• ACTION ITEM
In the lines below, output everything from the first line through the line containing "encapsulation, frame, networking" exactly as it is. Pictures are not part of the output.

• MATERIAL FOR THIS TASK
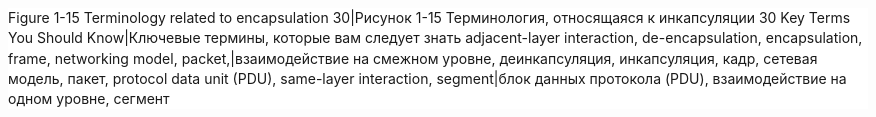 Figure 1-15 Terminology related to encapsulation 30|Рисунок 1-15 Терминология, относящаяся к инкапсуляции 30
Key Terms You Should Know|Ключевые термины, которые вам следует знать
adjacent-layer interaction, de-encapsulation, encapsulation, frame, networking model, packet,|взаимодействие на смежном уровне, деинкапсуляция, инкапсуляция, кадр, сетевая модель, пакет,
protocol data unit (PDU), same-layer interaction, segment|блок данных протокола (PDU), взаимодействие на одном уровне, сегмент
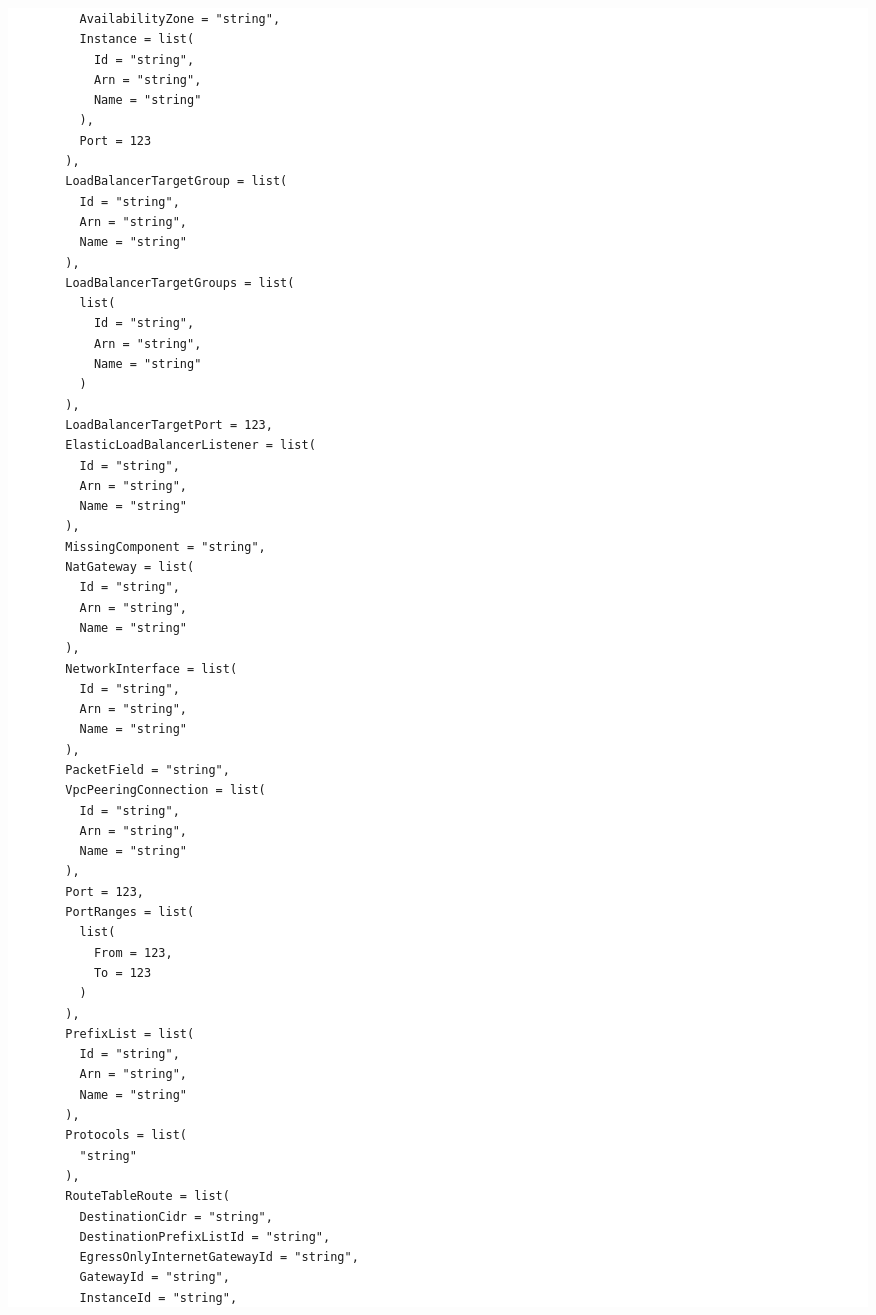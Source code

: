               AvailabilityZone = "string",
              Instance = list(
                Id = "string",
                Arn = "string",
                Name = "string"
              ),
              Port = 123
            ),
            LoadBalancerTargetGroup = list(
              Id = "string",
              Arn = "string",
              Name = "string"
            ),
            LoadBalancerTargetGroups = list(
              list(
                Id = "string",
                Arn = "string",
                Name = "string"
              )
            ),
            LoadBalancerTargetPort = 123,
            ElasticLoadBalancerListener = list(
              Id = "string",
              Arn = "string",
              Name = "string"
            ),
            MissingComponent = "string",
            NatGateway = list(
              Id = "string",
              Arn = "string",
              Name = "string"
            ),
            NetworkInterface = list(
              Id = "string",
              Arn = "string",
              Name = "string"
            ),
            PacketField = "string",
            VpcPeeringConnection = list(
              Id = "string",
              Arn = "string",
              Name = "string"
            ),
            Port = 123,
            PortRanges = list(
              list(
                From = 123,
                To = 123
              )
            ),
            PrefixList = list(
              Id = "string",
              Arn = "string",
              Name = "string"
            ),
            Protocols = list(
              "string"
            ),
            RouteTableRoute = list(
              DestinationCidr = "string",
              DestinationPrefixListId = "string",
              EgressOnlyInternetGatewayId = "string",
              GatewayId = "string",
              InstanceId = "string",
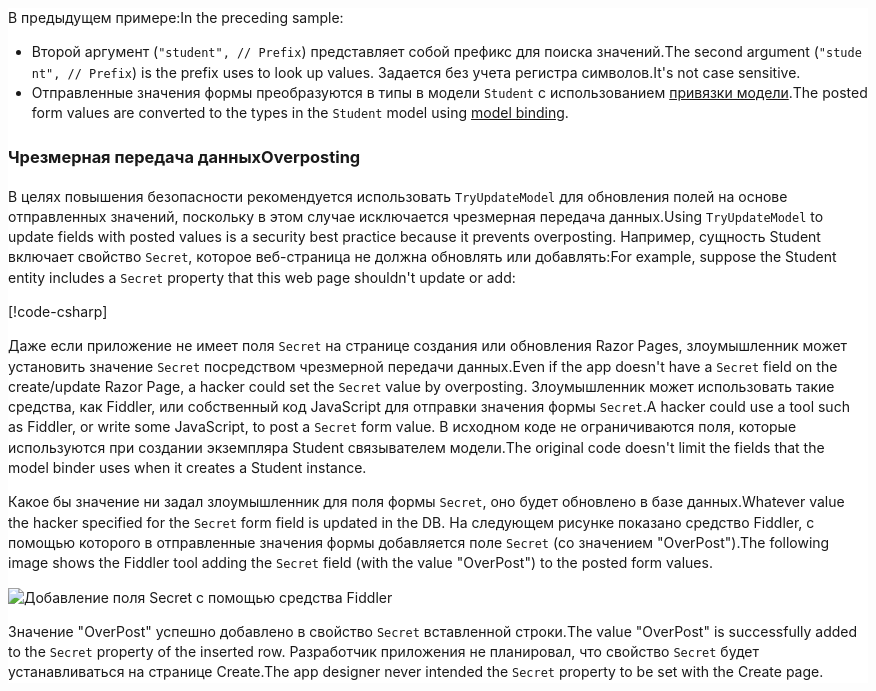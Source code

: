 <span data-ttu-id="fdfa6-168">В предыдущем примере:</span><span class="sxs-lookup"><span data-stu-id="fdfa6-168">In the preceding sample:</span></span>

* <span data-ttu-id="fdfa6-169">Второй аргумент (`"student", // Prefix`) представляет собой префикс для поиска значений.</span><span class="sxs-lookup"><span data-stu-id="fdfa6-169">The second argument (`"student", // Prefix`) is the prefix uses to look up values.</span></span> <span data-ttu-id="fdfa6-170">Задается без учета регистра символов.</span><span class="sxs-lookup"><span data-stu-id="fdfa6-170">It's not case sensitive.</span></span>
* <span data-ttu-id="fdfa6-171">Отправленные значения формы преобразуются в типы в модели `Student` с использованием [привязки модели](xref:mvc/models/model-binding#how-model-binding-works).</span><span class="sxs-lookup"><span data-stu-id="fdfa6-171">The posted form values are converted to the types in the `Student` model using [model binding](xref:mvc/models/model-binding#how-model-binding-works).</span></span>

<a id="overpost"></a>

### <a name="overposting"></a><span data-ttu-id="fdfa6-172">Чрезмерная передача данных</span><span class="sxs-lookup"><span data-stu-id="fdfa6-172">Overposting</span></span>

<span data-ttu-id="fdfa6-173">В целях повышения безопасности рекомендуется использовать `TryUpdateModel` для обновления полей на основе отправленных значений, поскольку в этом случае исключается чрезмерная передача данных.</span><span class="sxs-lookup"><span data-stu-id="fdfa6-173">Using `TryUpdateModel` to update fields with posted values is a security best practice because it prevents overposting.</span></span> <span data-ttu-id="fdfa6-174">Например, сущность Student включает свойство `Secret`, которое веб-страница не должна обновлять или добавлять:</span><span class="sxs-lookup"><span data-stu-id="fdfa6-174">For example, suppose the Student entity includes a `Secret` property that this web page shouldn't update or add:</span></span>

[!code-csharp[](intro/samples/cu21/Models/StudentZsecret.cs?name=snippet_Intro&highlight=7)]

<span data-ttu-id="fdfa6-175">Даже если приложение не имеет поля `Secret` на странице создания или обновления Razor Pages, злоумышленник может установить значение `Secret` посредством чрезмерной передачи данных.</span><span class="sxs-lookup"><span data-stu-id="fdfa6-175">Even if the app doesn't have a `Secret` field on the create/update Razor Page, a hacker could set the `Secret` value by overposting.</span></span> <span data-ttu-id="fdfa6-176">Злоумышленник может использовать такие средства, как Fiddler, или собственный код JavaScript для отправки значения формы `Secret`.</span><span class="sxs-lookup"><span data-stu-id="fdfa6-176">A hacker could use a tool such as Fiddler, or write some JavaScript, to post a `Secret` form value.</span></span> <span data-ttu-id="fdfa6-177">В исходном коде не ограничиваются поля, которые используются при создании экземпляра Student связывателем модели.</span><span class="sxs-lookup"><span data-stu-id="fdfa6-177">The original code doesn't limit the fields that the model binder uses when it creates a Student instance.</span></span>

<span data-ttu-id="fdfa6-178">Какое бы значение ни задал злоумышленник для поля формы `Secret`, оно будет обновлено в базе данных.</span><span class="sxs-lookup"><span data-stu-id="fdfa6-178">Whatever value the hacker specified for the `Secret` form field is updated in the DB.</span></span> <span data-ttu-id="fdfa6-179">На следующем рисунке показано средство Fiddler, с помощью которого в отправленные значения формы добавляется поле `Secret` (со значением "OverPost").</span><span class="sxs-lookup"><span data-stu-id="fdfa6-179">The following image shows the Fiddler tool adding the `Secret` field (with the value "OverPost") to the posted form values.</span></span>

![Добавление поля Secret с помощью средства Fiddler](../ef-mvc/crud/_static/fiddler.png)

<span data-ttu-id="fdfa6-181">Значение "OverPost" успешно добавлено в свойство `Secret` вставленной строки.</span><span class="sxs-lookup"><span data-stu-id="fdfa6-181">The value "OverPost" is successfully added to the `Secret` property of the inserted row.</span></span> <span data-ttu-id="fdfa6-182">Разработчик приложения не планировал, что свойство `Secret` будет устанавливаться на странице Create.</span><span class="sxs-lookup"><span data-stu-id="fdfa6-182">The app designer never intended the `Secret` property to be set with the Create page.</span></span>
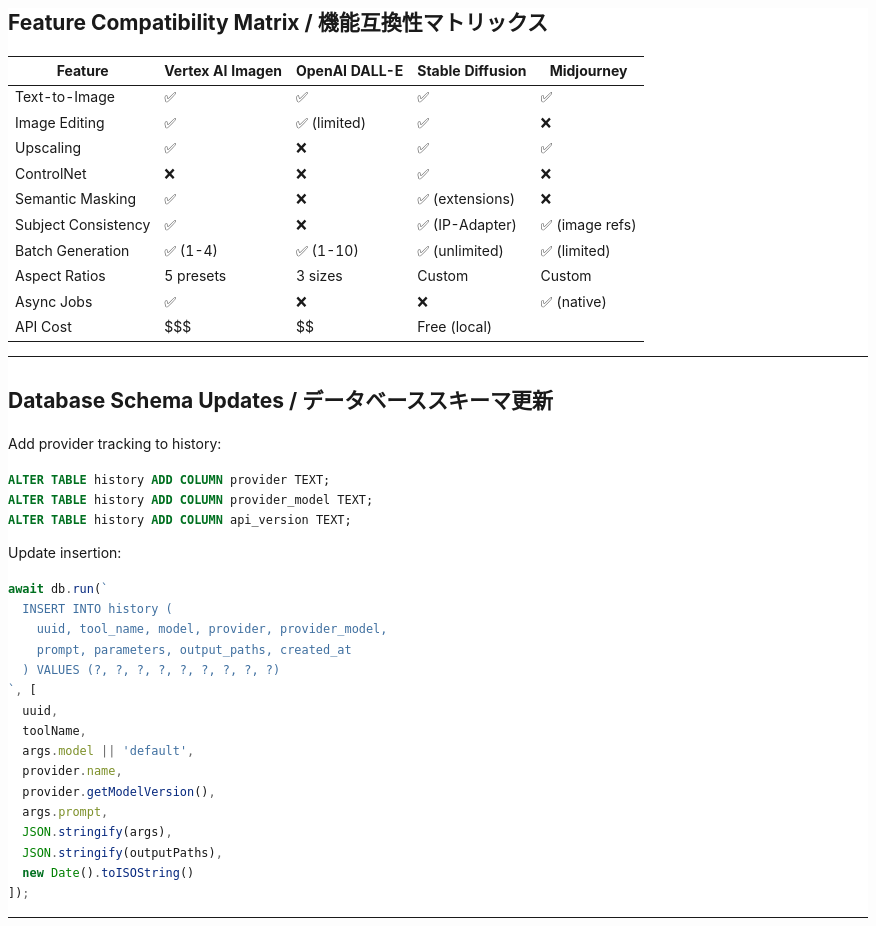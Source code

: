 ## Feature Compatibility Matrix / 機能互換性マトリックス

| Feature | Vertex AI Imagen | OpenAI DALL-E | Stable Diffusion | Midjourney |
|---------|------------------|---------------|------------------|------------|
| Text-to-Image | ✅ | ✅ | ✅ | ✅ |
| Image Editing | ✅ | ✅ (limited) | ✅ | ❌ |
| Upscaling | ✅ | ❌ | ✅ | ✅ |
| ControlNet | ❌ | ❌ | ✅ | ❌ |
| Semantic Masking | ✅ | ❌ | ✅ (extensions) | ❌ |
| Subject Consistency | ✅ | ❌ | ✅ (IP-Adapter) | ✅ (image refs) |
| Batch Generation | ✅ (1-4) | ✅ (1-10) | ✅ (unlimited) | ✅ (limited) |
| Aspect Ratios | 5 presets | 3 sizes | Custom | Custom |
| Async Jobs | ✅ | ❌ | ❌ | ✅ (native) |
| API Cost | $$$ | $$ | Free (local) | $$$$ |

---

## Database Schema Updates / データベーススキーマ更新

Add provider tracking to history:

```sql
ALTER TABLE history ADD COLUMN provider TEXT;
ALTER TABLE history ADD COLUMN provider_model TEXT;
ALTER TABLE history ADD COLUMN api_version TEXT;
```

Update insertion:

```typescript
await db.run(`
  INSERT INTO history (
    uuid, tool_name, model, provider, provider_model,
    prompt, parameters, output_paths, created_at
  ) VALUES (?, ?, ?, ?, ?, ?, ?, ?, ?)
`, [
  uuid,
  toolName,
  args.model || 'default',
  provider.name,
  provider.getModelVersion(),
  args.prompt,
  JSON.stringify(args),
  JSON.stringify(outputPaths),
  new Date().toISOString()
]);
```

---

• REPLY
 Figure 1-15 Terminology related to encapsulation 30|Рисунок 1-15 Терминология, относящаяся к инкапсуляции 30
Key Terms You Should Know|Ключевые термины, которые вам следует знать
adjacent-layer interaction, de-encapsulation, encapsulation, frame, networking model, packet,|взаимодействие на смежном уровне, деинкапсуляция, инкапсуляция, кадр, сетевая модель, пакет,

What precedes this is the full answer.